(RECORD EXTRACTS begins)

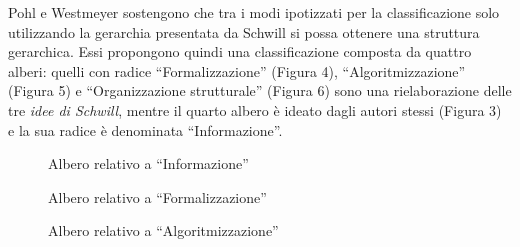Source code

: \documentclass[12pt]{report}
\begin{document}
Pohl e Westmeyer sostengono che tra i modi ipotizzati per la classificazione solo utilizzando la gerarchia presentata da Schwill si possa ottenere una struttura gerarchica.
Essi propongono quindi una classificazione composta da quattro alberi: quelli con radice ``Formalizzazione'' (Figura 4), ``Algoritmizzazione'' (Figura 5) e ``Organizzazione strutturale'' (Figura 6) sono una rielaborazione delle tre \textit{idee di Schwill}, mentre il quarto albero è ideato dagli autori stessi (Figura 3) e la sua radice è denominata ``Informazione''.

\begin{figure}[H]
	\centering
	 \label{Informazione}
	\caption{Albero relativo a ``Informazione'' \cite{PohlLNCS2015}}
\end{figure}

\begin{figure}[H]
	\centering
	 \label{Formalizzazione}
	\caption{Albero relativo a ``Formalizzazione'' \cite{PohlLNCS2015}}
\end{figure}

\begin{figure}[H]
	\centering
	 \label{Algoritmizzazione}
	\caption{Albero relativo a ``Algoritmizzazione'' \cite{PohlLNCS2015}}
\end{figure}
\end{document}
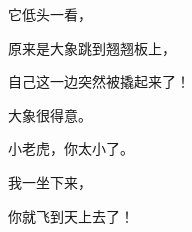 \newpage
{} %
\vspace*{15pt}
{\linespread{1.5}\fontsize{18}{18}\selectfont
\par
它低头一看，\par
原来是大象跳到翘翘板上，\par
自己这一边突然被撬起来了！\par
大象很得意。\par
小老虎，你太小了。\par
我一坐下来，\par
你就飞到天上去了！\par
\par
\par}



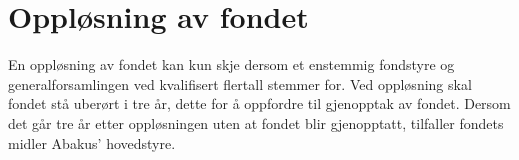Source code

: \section{Oppløsning av fondet}
En oppløsning av fondet kan kun skje dersom et enstemmig fondstyre og
generalforsamlingen ved kvalifisert flertall stemmer for. Ved oppløsning skal
fondet stå uberørt i tre år, dette for å oppfordre til gjenopptak av fondet.
Dersom det går tre år etter oppløsningen uten at fondet blir gjenopptatt,
tilfaller fondets midler Abakus' hovedstyre.
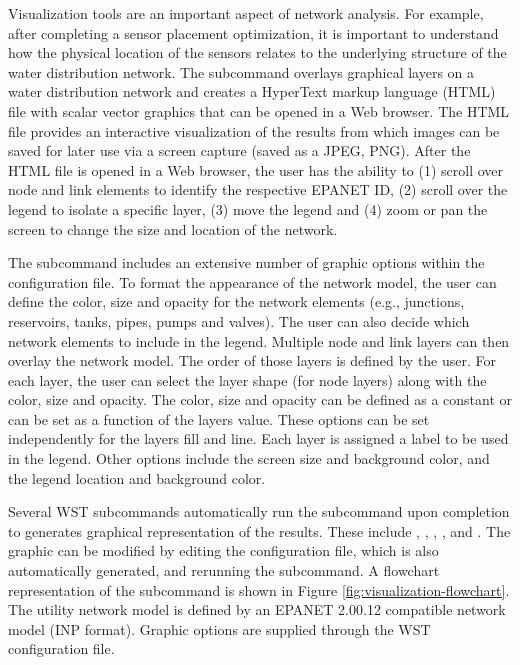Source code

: Visualization tools are an important aspect of network analysis.  
For example, after completing a sensor placement optimization, it is important to 
understand how the physical location of the sensors relates to the underlying
structure of the water distribution network. The  subcommand 
overlays graphical layers on a water distribution network
and creates a HyperText markup language (HTML) file 
with scalar vector graphics that can be opened in a Web browser.  
The HTML file provides an interactive visualization of the results
from which images can be saved for later use via a screen capture (saved as a JPEG, PNG). 
After the HTML file is opened in a Web browser, the user has the ability to
(1) scroll over node and link elements to identify the respective EPANET ID, 
(2) scroll over the legend to isolate a specific layer, 
(3) move the legend and 
(4) zoom or pan the screen to change the size and location of the network.

The  subcommand includes an extensive number of graphic options within the 
configuration file.
To format the appearance of the network model, the user can define the color, size 
and opacity for the network elements (e.g., junctions, reservoirs, tanks, pipes, 
pumps and valves). The user can also decide 
which network elements to include in the legend.
Multiple node and link layers can then overlay the network model.  
The order of those layers is defined by the user.
For each layer, the user can select the layer shape (for node layers) along with the 
color, size and opacity. The color, size and opacity can be defined as a 
constant or can be set as a function of the layers value.
These options can be set independently for the layers fill and line.
Each layer is assigned a label to be used in the legend.
Other options include the screen size and background color, and the legend location
and background color.

Several WST subcommands automatically run the  subcommand 
upon completion to generates graphical representation of the results. These include 
, , , ,  and .
The graphic can be modified by editing the  
configuration file, which is also automatically generated, and rerunning the  subcommand.
A flowchart representation of the  subcommand is shown in Figure \ref{fig:visualization-flowchart}. 
The utility network model is defined by an EPANET 2.00.12 compatible network model (INP format). 
Graphic options are supplied through the  WST configuration file.

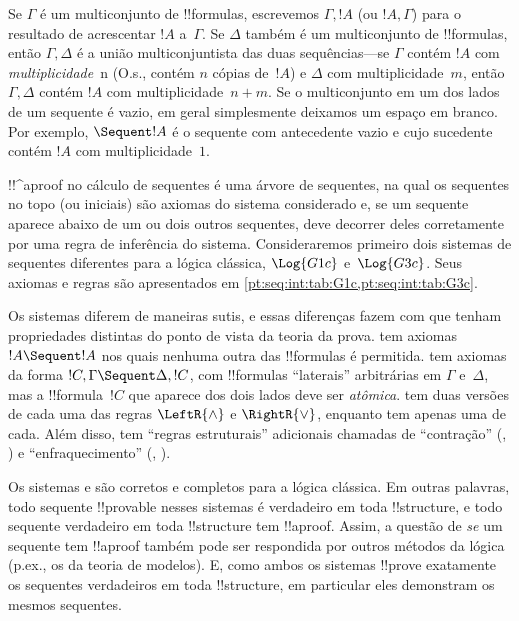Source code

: \documentclass[../../../include/open-logic-section]{subfiles}
\begin{document}
Se $\Gamma$ é um multiconjunto de !!{formula}s, escrevemos $\Gamma, !A$
(ou $!A, \Gamma$) para o resultado de acrescentar $!A$ a~$\Gamma$. Se
$\Delta$ também é um multiconjunto de !!{formula}s, então $\Gamma, \Delta$
é a união multiconjuntista das duas sequências---se $\Gamma$ contém $!A$
com \emph{multiplicidade}~n (O.s.\@, contém $n$ cópias de~$!A$) e $\Delta$
com multiplicidade~$m$, então $\Gamma, \Delta$ contém $!A$ com
multiplicidade~$n+m$. Se o multiconjunto em um dos lados de um sequente é
vazio, em geral simplesmente deixamos um espaço em branco. Por exemplo,
$\Sequent !A$ é o sequente com antecedente vazio e cujo sucedente contém
$!A$ com multiplicidade~$1$.

!!^a{proof} no cálculo de sequentes é uma árvore de sequentes, na qual os
sequentes no topo (ou iniciais) são axiomas do sistema considerado e, se um
sequente aparece abaixo de um ou dois outros sequentes, deve decorrer deles
corretamente por uma regra de inferência do sistema. Consideraremos primeiro
dois sistemas de sequentes diferentes para a lógica clássica, $\Log{G1c}$
e~$\Log{G3c}$. Seus axiomas e regras são apresentados em
\cref{pt:seq:int:tab:G1c,pt:seq:int:tab:G3c}. 




Os sistemas diferem de maneiras sutis, e essas diferenças fazem com que
tenham propriedades distintas do ponto de vista da teoria da prova.
 tem axiomas $!A \Sequent !A$ nos quais nenhuma outra das
!!{formula}s é permitida.  tem axiomas da forma
$!C, \Gamma \Sequent \Delta, !C$, com !!{formula}s ``laterais'' arbitrárias
em $\Gamma$ e~$\Delta$, mas a !!{formula}~$!C$ que aparece dos dois lados
deve ser \emph{atômica}.  tem duas versões de cada uma das regras
$\LeftR{\land}$ e $\RightR{\lor}$, enquanto  tem apenas uma de
cada. Além disso,  tem ``regras estruturais'' adicionais chamadas
de ``contração'' (\LeftR{\Contraction}, \RightR{\Contraction}) e
``enfraquecimento'' (\LeftR{\Weakening}, \RightR{\Weakening}).

Os sistemas  e  são corretos e completos para a lógica
clássica. Em outras palavras, todo sequente !!{provable} nesses sistemas é
verdadeiro em toda !!{structure}, e todo sequente verdadeiro em toda
!!{structure} tem !!a{proof}. Assim, a questão de \emph{se} um sequente tem
!!a{proof} também pode ser respondida por outros métodos da lógica (p.ex., os da teoria de modelos). E, como ambos os sistemas !!{prove}
exatamente os sequentes verdadeiros em toda !!{structure}, em particular
eles demonstram os mesmos sequentes.
\end{document}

(RECORD EXTRACTS ends)

» **GOAL OF THE EXERCISE**:
Retype each line above precisely, please. Skip anything that is a picture.

» **REPLY**:
Source code

: \documentclass[12pt]{report}
\begin{document}
Pohl e Westmeyer sostengono che tra i modi ipotizzati per la classificazione solo utilizzando la gerarchia presentata da Schwill si possa ottenere una struttura gerarchica.
Essi propongono quindi una classificazione composta da quattro alberi: quelli con radice ``Formalizzazione'' (Figura 4), ``Algoritmizzazione'' (Figura 5) e ``Organizzazione strutturale'' (Figura 6) sono una rielaborazione delle tre \textit{idee di Schwill}, mentre il quarto albero è ideato dagli autori stessi (Figura 3) e la sua radice è denominata ``Informazione''.

\begin{figure}[H]
	\centering
	 \label{Informazione}
	\caption{Albero relativo a ``Informazione'' \cite{PohlLNCS2015}}
\end{figure}

\begin{figure}[H]
	\centering
	 \label{Formalizzazione}
	\caption{Albero relativo a ``Formalizzazione'' \cite{PohlLNCS2015}}
\end{figure}

\begin{figure}[H]
	\centering
	 \label{Algoritmizzazione}
	\caption{Albero relativo a ``Algoritmizzazione'' \cite{PohlLNCS2015}}
\end{figure}
\end{document}
 \newpage
{} %
\vspace*{15pt}
{\linespread{1.5}\fontsize{18}{18}\selectfont
\par
它低头一看，\par
原来是大象跳到翘翘板上，\par
自己这一边突然被撬起来了！\par
大象很得意。\par
小老虎，你太小了。\par
我一坐下来，\par
你就飞到天上去了！\par
\par
\par}



Source code

: \section{Oppløsning av fondet}
En oppløsning av fondet kan kun skje dersom et enstemmig fondstyre og
generalforsamlingen ved kvalifisert flertall stemmer for. Ved oppløsning skal
fondet stå uberørt i tre år, dette for å oppfordre til gjenopptak av fondet.
Dersom det går tre år etter oppløsningen uten at fondet blir gjenopptatt,
tilfaller fondets midler Abakus' hovedstyre.
Source code

: Visualization tools are an important aspect of network analysis.  
For example, after completing a sensor placement optimization, it is important to 
understand how the physical location of the sensors relates to the underlying
structure of the water distribution network. The  subcommand 
overlays graphical layers on a water distribution network
and creates a HyperText markup language (HTML) file 
with scalar vector graphics that can be opened in a Web browser.  
The HTML file provides an interactive visualization of the results
from which images can be saved for later use via a screen capture (saved as a JPEG, PNG). 
After the HTML file is opened in a Web browser, the user has the ability to
(1) scroll over node and link elements to identify the respective EPANET ID, 
(2) scroll over the legend to isolate a specific layer, 
(3) move the legend and 
(4) zoom or pan the screen to change the size and location of the network.

The  subcommand includes an extensive number of graphic options within the 
configuration file.
To format the appearance of the network model, the user can define the color, size 
and opacity for the network elements (e.g., junctions, reservoirs, tanks, pipes, 
pumps and valves). The user can also decide 
which network elements to include in the legend.
Multiple node and link layers can then overlay the network model.  
The order of those layers is defined by the user.
For each layer, the user can select the layer shape (for node layers) along with the 
color, size and opacity. The color, size and opacity can be defined as a 
constant or can be set as a function of the layers value.
These options can be set independently for the layers fill and line.
Each layer is assigned a label to be used in the legend.
Other options include the screen size and background color, and the legend location
and background color.

Several WST subcommands automatically run the  subcommand 
upon completion to generates graphical representation of the results. These include 
, , , ,  and .
The graphic can be modified by editing the  
configuration file, which is also automatically generated, and rerunning the  subcommand.
A flowchart representation of the  subcommand is shown in Figure \ref{fig:visualization-flowchart}. 
The utility network model is defined by an EPANET 2.00.12 compatible network model (INP format). 
Graphic options are supplied through the  WST configuration file.

Source code

: \documentclass[../../../include/open-logic-section]{subfiles}
\begin{document}
Se $\Gamma$ é um multiconjunto de !!{formula}s, escrevemos $\Gamma, !A$
(ou $!A, \Gamma$) para o resultado de acrescentar $!A$ a~$\Gamma$. Se
$\Delta$ também é um multiconjunto de !!{formula}s, então $\Gamma, \Delta$
é a união multiconjuntista das duas sequências---se $\Gamma$ contém $!A$
com \emph{multiplicidade}~n (O.s.\@, contém $n$ cópias de~$!A$) e $\Delta$
com multiplicidade~$m$, então $\Gamma, \Delta$ contém $!A$ com
multiplicidade~$n+m$. Se o multiconjunto em um dos lados de um sequente é
vazio, em geral simplesmente deixamos um espaço em branco. Por exemplo,
$\Sequent !A$ é o sequente com antecedente vazio e cujo sucedente contém
$!A$ com multiplicidade~$1$.

!!^a{proof} no cálculo de sequentes é uma árvore de sequentes, na qual os
sequentes no topo (ou iniciais) são axiomas do sistema considerado e, se um
sequente aparece abaixo de um ou dois outros sequentes, deve decorrer deles
corretamente por uma regra de inferência do sistema. Consideraremos primeiro
dois sistemas de sequentes diferentes para a lógica clássica, $\Log{G1c}$
e~$\Log{G3c}$. Seus axiomas e regras são apresentados em
\cref{pt:seq:int:tab:G1c,pt:seq:int:tab:G3c}. 




Os sistemas diferem de maneiras sutis, e essas diferenças fazem com que
tenham propriedades distintas do ponto de vista da teoria da prova.
 tem axiomas $!A \Sequent !A$ nos quais nenhuma outra das
!!{formula}s é permitida.  tem axiomas da forma
$!C, \Gamma \Sequent \Delta, !C$, com !!{formula}s ``laterais'' arbitrárias
em $\Gamma$ e~$\Delta$, mas a !!{formula}~$!C$ que aparece dos dois lados
deve ser \emph{atômica}.  tem duas versões de cada uma das regras
$\LeftR{\land}$ e $\RightR{\lor}$, enquanto  tem apenas uma de
cada. Além disso,  tem ``regras estruturais'' adicionais chamadas
de ``contração'' (\LeftR{\Contraction}, \RightR{\Contraction}) e
``enfraquecimento'' (\LeftR{\Weakening}, \RightR{\Weakening}).

Os sistemas  e  são corretos e completos para a lógica
clássica. Em outras palavras, todo sequente !!{provable} nesses sistemas é
verdadeiro em toda !!{structure}, e todo sequente verdadeiro em toda
!!{structure} tem !!a{proof}. Assim, a questão de \emph{se} um sequente tem
!!a{proof} também pode ser respondida por outros métodos da lógica (p.ex., os da teoria de modelos). E, como ambos os sistemas !!{prove}
exatamente os sequentes verdadeiros em toda !!{structure}, em particular
eles demonstram os mesmos sequentes.
\end{document}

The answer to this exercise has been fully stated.